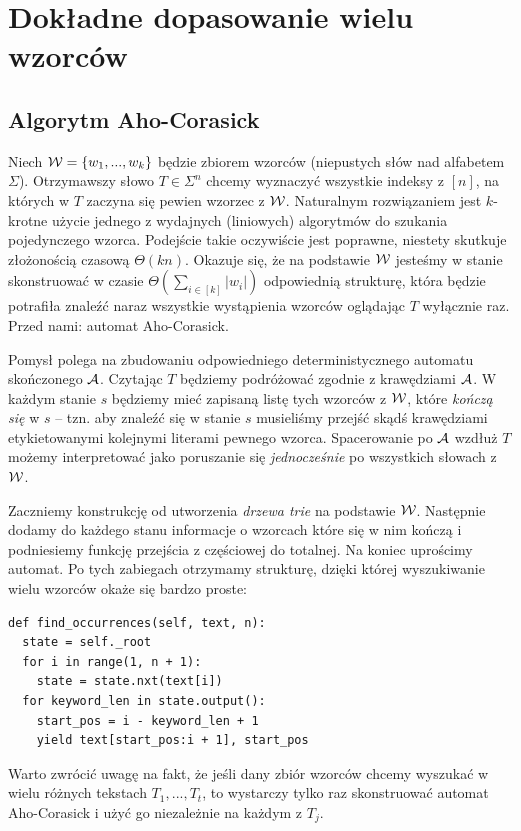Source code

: \section{Dokładne dopasowanie 
wielu wzorców}

\subsection{Algorytm Aho-Corasick}

Niech $\operatorname{\mathcal{W}}=\{w_1,...,w_k\}$ będzie zbiorem wzorców (niepustych słów nad alfabetem $\Sigma$). Otrzymawszy słowo $T\in\Sigma^n$ chcemy wyznaczyć wszystkie indeksy z $[n]$, na których w $T$ zaczyna się pewien wzorzec z $\operatorname{\mathcal{W}}$. Naturalnym rozwiązaniem jest $k$-krotne użycie jednego z wydajnych (liniowych) algorytmów do szukania pojedynczego wzorca. Podejście takie oczywiście jest poprawne, niestety skutkuje złożonością czasową $\Theta(kn)$. Okazuje się, że na podstawie $\operatorname{\mathcal{W}}$ jesteśmy w stanie skonstruować w czasie $\Theta(\sum_{i\in[k]}|w_i|)$ odpowiednią strukturę, która będzie potrafiła znaleźć naraz wszystkie wystąpienia wzorców oglądając $T$ wyłącznie raz. Przed nami: automat Aho-Corasick.

Pomysł polega na zbudowaniu odpowiedniego deterministycznego automatu skończonego $\operatorname{\mathcal{A}}$. Czytając $T$ będziemy podróżować zgodnie z krawędziami $\operatorname{\mathcal{A}}$. W każdym stanie $s$ będziemy mieć zapisaną listę tych wzorców z $\operatorname{\mathcal{W}}$, które \textit{kończą się} w $s$ -- tzn. aby znaleźć się w stanie $s$ musieliśmy przejść skądś krawędziami etykietowanymi kolejnymi literami pewnego wzorca. Spacerowanie po $\operatorname{\mathcal{A}}$ wzdłuż $T$ możemy interpretować jako poruszanie się \textit{jednocześnie} po wszystkich słowach z $\operatorname{\mathcal{W}}$.

Zaczniemy konstrukcję od utworzenia \textit{drzewa trie} na podstawie $\operatorname{\mathcal{W}}$. Następnie dodamy do każdego stanu informacje o wzorcach które się w nim kończą i podniesiemy funkcję przejścia z częściowej do totalnej. Na koniec uprościmy automat. Po tych zabiegach otrzymamy strukturę, dzięki której wyszukiwanie wielu wzorców okaże się bardzo proste:

\begin{verbatim}
def find_occurrences(self, text, n):
  state = self._root
  for i in range(1, n + 1):
    state = state.nxt(text[i])
  for keyword_len in state.output():
    start_pos = i - keyword_len + 1
    yield text[start_pos:i + 1], start_pos
\end{verbatim}

Warto zwrócić uwagę na fakt, że jeśli dany zbiór wzorców chcemy wyszukać w wielu różnych tekstach $T_1,...,T_t$, to wystarczy tylko raz skonstruować automat Aho-Corasick i użyć go niezależnie na każdym z $T_j$.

.....

With the line containing "state = state.nxt(text[i])" as the start, transcribe each line through the end of the listing above, exactly and only.

→ **OUTPUT FOR THIS TASK**
    state = state.nxt(text[i])
  for keyword_len in state.output():
    start_pos = i - keyword_len + 1
    yield text[start_pos:i + 1], start_pos
\end{verbatim}

Warto zwrócić uwagę na fakt, że jeśli dany zbiór wzorców chcemy wyszukać w wielu różnych tekstach $T_1,...,T_t$, to wystarczy tylko raz skonstruować automat Aho-Corasick i użyć go niezależnie na każdym z $T_j$.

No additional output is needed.